Yes, so its not 0. Its acceleration

 

[Benjamin_harsh]

No need of $ΣF_{X} = 0$ & $ΣF_{y} = 0$ for this sliding block problem? If yes, when to use $ΣF_{X} = 0$ & $ΣF_{y} = 0$ ?

 

[Replusz]

Jesus.

N=Mk, where k is my acceleration, M is mass, and N is force. So now if we k=0 then sum(N)=0 but ONLY when k =0! But then it work good!

In this problem k not is 0 because you the acceleration have in parralel with the" slide ".

 

[kuruman]

No need of $ΣF_{X} = 0$ & $ΣF_{y} = 0$ for this sliding block problem? If yes, when to use $ΣF_{X} = 0$ & $ΣF_{y} = 0$ ?

The general form for the two equations that is always correct to write down is
$ΣF_{x} = ma_x~;~ ~ΣF_{y} = ma_y$ where $a_x$ and $a_y$ are the components of the acceleration. The sum of the forces in either direction is zero only if you have good reason to believe that it is. In this particular problem you have a block sliding down the incline along the $y$-axis. This is enough reason to know something about the acceleration in the $x$-direction. What is that? You are also told that the coefficient of (static) friction is less than $\tan\theta.$ That says something about the acceleration in the $y$-direction. What could that be? Hint: What is the statement of the problem trying to tell you with $\mu<\tan\theta$?

 

[Benjamin_harsh]

The sum of the forces in either direction is zero only if you have good reason to believe that it is.

how can I tell The sum of the forces in either direction is zero ? Good reasons like what?

 

[kuruman]

The net force in either direction is zero if the acceleration in that direction is zero. Of the two directions, perpendicular and parallel to the incline, is there a direction along which you can tell for sure that the acceleration is zero and hence the net force is also zero? Hint: Acceleration is a measure of change in velocity.

 

[Benjamin_harsh]

Acceleration if no friction exist; $a_{x} = mg.sinθ$

Acceleration if friction exist; $a = g.sinθ - µ_{k}.g.cosθ$ (I am not sure whether it is $μ_{s}$ or $µ_{k}$ in this equation)

Are these equations correct for sliding block equations?

 

[kuruman]

Acceleration if no friction exist; $a_{x} = mg.sinθ$
[\quote]
Incorrect. There should be $m$ on the right side.

Acceleration if friction exist; $a = g.sinθ - µ_{k}.g.cosθ$ (I am not sure whether it is $μ_{s}$ or $µ_{k}$ in this equation)

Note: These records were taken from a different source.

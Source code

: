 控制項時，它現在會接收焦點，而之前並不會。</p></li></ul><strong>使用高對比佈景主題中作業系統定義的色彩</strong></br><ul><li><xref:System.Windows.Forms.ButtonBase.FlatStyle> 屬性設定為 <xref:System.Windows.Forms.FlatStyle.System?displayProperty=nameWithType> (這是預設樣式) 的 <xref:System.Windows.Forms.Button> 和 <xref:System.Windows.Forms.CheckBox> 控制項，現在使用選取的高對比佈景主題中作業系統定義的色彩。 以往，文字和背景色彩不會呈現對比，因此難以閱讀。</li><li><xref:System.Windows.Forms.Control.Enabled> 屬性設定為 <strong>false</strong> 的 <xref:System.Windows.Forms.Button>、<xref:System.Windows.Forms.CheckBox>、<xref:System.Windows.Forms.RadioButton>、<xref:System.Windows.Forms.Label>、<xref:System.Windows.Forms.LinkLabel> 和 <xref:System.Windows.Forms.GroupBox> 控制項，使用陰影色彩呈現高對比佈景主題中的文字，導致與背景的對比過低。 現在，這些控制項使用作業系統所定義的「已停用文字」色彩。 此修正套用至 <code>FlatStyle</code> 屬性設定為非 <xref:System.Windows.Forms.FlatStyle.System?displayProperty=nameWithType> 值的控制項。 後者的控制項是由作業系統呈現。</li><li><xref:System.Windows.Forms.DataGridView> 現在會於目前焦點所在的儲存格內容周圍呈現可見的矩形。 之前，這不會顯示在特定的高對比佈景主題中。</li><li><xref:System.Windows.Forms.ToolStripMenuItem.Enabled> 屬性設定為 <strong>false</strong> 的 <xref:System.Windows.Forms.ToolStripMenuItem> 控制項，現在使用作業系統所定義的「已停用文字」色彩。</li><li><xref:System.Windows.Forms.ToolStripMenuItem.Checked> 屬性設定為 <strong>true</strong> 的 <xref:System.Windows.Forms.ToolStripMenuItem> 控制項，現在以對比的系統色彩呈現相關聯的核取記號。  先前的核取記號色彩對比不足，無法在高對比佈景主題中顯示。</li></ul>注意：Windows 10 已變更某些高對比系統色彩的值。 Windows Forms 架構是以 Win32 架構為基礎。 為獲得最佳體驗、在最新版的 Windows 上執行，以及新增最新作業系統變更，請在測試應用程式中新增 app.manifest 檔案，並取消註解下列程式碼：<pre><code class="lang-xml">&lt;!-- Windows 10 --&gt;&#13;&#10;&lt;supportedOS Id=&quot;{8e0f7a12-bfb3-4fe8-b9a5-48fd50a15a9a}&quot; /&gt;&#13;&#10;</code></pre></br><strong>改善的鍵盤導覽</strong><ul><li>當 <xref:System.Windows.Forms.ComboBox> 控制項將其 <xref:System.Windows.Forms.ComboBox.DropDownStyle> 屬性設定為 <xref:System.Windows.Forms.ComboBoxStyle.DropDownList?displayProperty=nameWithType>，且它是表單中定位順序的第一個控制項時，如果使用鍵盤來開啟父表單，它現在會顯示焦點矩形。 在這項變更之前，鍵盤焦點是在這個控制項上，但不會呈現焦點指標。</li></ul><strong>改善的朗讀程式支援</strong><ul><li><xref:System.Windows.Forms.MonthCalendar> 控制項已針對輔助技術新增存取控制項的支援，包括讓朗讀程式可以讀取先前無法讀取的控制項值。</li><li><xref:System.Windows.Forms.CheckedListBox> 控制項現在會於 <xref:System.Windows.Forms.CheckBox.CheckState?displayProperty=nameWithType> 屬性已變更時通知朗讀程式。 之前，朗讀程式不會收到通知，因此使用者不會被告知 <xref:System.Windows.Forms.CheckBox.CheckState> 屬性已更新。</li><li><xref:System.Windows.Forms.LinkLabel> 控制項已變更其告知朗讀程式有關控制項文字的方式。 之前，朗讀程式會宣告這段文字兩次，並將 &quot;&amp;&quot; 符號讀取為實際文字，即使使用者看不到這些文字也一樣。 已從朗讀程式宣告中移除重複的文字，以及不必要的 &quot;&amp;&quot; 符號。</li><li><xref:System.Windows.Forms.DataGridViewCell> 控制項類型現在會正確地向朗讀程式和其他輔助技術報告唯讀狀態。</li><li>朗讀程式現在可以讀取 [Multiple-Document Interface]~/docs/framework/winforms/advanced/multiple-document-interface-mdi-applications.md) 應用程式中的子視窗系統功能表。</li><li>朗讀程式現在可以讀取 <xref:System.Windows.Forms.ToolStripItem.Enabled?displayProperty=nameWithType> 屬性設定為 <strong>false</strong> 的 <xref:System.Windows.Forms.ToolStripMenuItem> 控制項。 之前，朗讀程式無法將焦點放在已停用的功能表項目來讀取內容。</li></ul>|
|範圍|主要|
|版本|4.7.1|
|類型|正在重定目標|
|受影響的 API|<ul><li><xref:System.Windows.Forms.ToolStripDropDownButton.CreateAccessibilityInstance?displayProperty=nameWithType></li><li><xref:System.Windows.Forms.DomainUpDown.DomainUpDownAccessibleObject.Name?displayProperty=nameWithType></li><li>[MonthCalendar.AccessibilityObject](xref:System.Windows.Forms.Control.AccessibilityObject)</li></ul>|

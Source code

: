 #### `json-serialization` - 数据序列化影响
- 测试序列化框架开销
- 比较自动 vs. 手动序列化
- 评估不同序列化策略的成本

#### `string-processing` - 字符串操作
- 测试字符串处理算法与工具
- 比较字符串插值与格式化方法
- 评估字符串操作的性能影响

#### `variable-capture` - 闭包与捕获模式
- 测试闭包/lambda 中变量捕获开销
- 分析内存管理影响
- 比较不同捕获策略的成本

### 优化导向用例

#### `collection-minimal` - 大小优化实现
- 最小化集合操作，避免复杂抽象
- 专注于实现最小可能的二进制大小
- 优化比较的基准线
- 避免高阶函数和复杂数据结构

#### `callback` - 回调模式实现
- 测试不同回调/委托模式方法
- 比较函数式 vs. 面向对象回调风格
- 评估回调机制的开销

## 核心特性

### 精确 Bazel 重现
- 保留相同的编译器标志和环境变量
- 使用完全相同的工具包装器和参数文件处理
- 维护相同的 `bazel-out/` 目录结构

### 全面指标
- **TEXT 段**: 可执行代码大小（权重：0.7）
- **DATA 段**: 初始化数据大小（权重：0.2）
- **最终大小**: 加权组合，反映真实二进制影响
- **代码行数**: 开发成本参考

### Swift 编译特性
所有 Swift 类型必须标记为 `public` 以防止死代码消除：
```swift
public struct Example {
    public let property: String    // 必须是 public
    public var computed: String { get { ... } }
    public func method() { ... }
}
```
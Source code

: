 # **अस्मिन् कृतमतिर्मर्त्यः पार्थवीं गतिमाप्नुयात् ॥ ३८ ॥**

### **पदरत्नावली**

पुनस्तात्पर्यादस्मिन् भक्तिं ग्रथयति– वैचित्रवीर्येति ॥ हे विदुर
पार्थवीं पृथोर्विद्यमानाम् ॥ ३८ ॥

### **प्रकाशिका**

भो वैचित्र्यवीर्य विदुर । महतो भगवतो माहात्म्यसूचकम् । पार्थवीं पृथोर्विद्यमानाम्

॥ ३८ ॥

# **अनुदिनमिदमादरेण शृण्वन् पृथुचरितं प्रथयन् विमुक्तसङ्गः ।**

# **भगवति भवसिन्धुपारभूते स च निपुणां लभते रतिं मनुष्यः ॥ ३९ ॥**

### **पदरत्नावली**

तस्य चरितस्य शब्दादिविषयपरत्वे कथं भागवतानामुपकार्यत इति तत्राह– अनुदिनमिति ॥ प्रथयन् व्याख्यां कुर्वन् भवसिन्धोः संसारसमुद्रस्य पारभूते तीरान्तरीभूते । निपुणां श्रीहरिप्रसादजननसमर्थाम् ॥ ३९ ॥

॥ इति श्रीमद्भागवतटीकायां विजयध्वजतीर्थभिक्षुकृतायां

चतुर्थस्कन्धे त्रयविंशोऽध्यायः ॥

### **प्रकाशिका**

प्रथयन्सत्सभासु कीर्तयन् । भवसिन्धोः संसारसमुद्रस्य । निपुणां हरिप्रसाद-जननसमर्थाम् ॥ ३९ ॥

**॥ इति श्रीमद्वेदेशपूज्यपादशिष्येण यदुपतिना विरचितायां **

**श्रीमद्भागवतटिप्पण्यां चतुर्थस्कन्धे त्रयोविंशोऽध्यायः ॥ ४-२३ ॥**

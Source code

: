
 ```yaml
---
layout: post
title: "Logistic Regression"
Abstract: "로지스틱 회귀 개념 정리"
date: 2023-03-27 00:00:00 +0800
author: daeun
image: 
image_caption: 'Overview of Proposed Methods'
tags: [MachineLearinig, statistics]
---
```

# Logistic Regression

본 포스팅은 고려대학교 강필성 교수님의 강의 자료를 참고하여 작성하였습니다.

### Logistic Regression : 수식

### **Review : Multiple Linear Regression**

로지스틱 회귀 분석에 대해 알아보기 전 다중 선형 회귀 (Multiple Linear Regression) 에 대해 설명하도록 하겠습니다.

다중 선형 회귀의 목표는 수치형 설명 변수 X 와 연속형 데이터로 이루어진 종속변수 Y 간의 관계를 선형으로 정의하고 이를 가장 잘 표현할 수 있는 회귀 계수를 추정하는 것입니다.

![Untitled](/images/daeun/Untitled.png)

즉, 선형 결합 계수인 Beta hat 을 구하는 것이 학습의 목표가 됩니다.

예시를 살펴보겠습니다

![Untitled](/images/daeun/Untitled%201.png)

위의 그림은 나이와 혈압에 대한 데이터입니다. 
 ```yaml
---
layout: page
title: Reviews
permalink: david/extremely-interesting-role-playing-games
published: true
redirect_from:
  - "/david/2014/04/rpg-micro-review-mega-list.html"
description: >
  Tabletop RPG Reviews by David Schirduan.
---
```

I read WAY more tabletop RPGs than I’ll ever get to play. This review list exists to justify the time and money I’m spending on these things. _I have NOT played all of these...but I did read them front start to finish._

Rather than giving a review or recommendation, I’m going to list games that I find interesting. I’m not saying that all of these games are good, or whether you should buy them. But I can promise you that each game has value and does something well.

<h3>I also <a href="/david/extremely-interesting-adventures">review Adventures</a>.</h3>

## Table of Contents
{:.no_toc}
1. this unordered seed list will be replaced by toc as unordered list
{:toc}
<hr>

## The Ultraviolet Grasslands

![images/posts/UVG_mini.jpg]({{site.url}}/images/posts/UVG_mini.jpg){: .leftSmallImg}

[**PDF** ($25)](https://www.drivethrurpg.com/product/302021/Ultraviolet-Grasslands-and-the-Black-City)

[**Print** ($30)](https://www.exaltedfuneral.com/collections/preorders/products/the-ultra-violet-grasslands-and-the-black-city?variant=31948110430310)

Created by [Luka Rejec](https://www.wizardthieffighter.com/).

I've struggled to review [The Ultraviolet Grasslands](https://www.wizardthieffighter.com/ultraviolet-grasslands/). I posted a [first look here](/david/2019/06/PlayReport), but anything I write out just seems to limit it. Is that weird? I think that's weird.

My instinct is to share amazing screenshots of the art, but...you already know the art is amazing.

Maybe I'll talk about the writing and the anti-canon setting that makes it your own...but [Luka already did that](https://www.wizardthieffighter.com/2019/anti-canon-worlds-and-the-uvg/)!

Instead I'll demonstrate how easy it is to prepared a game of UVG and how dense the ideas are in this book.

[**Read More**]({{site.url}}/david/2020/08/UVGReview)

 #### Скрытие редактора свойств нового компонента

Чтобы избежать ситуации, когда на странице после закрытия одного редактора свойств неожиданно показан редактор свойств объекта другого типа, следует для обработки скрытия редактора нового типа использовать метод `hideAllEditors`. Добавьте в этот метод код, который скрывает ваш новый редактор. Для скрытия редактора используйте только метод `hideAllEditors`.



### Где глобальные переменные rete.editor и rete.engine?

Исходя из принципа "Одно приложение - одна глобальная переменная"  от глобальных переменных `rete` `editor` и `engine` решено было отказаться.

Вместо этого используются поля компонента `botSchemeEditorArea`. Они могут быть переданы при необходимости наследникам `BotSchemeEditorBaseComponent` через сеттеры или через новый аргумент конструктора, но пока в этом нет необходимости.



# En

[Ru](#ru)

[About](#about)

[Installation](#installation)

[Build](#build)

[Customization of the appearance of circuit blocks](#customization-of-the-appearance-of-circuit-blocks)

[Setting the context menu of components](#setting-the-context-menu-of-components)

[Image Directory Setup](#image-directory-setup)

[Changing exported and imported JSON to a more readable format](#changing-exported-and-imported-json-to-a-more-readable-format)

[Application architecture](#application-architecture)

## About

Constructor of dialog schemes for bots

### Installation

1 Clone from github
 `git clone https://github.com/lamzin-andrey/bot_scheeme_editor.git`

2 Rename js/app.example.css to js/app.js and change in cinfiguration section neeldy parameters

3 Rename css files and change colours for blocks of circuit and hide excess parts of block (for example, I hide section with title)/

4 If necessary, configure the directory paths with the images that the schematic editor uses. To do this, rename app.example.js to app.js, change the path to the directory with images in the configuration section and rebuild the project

This is correct but only if the gravity and the incline exert forces on the block. You should use $\mu_k$ if the block is moving relative to the surface. You may use $\mu_s$ in that equation if the block is at rest relative to the surface but only if the block is just on the verge to start sliding.

Are these equations correct for sliding block equations?

They are correct but subject to the conditions stated above for the direction parallel to the surface. What about the direction perpendicular to the surface? What can you say about that?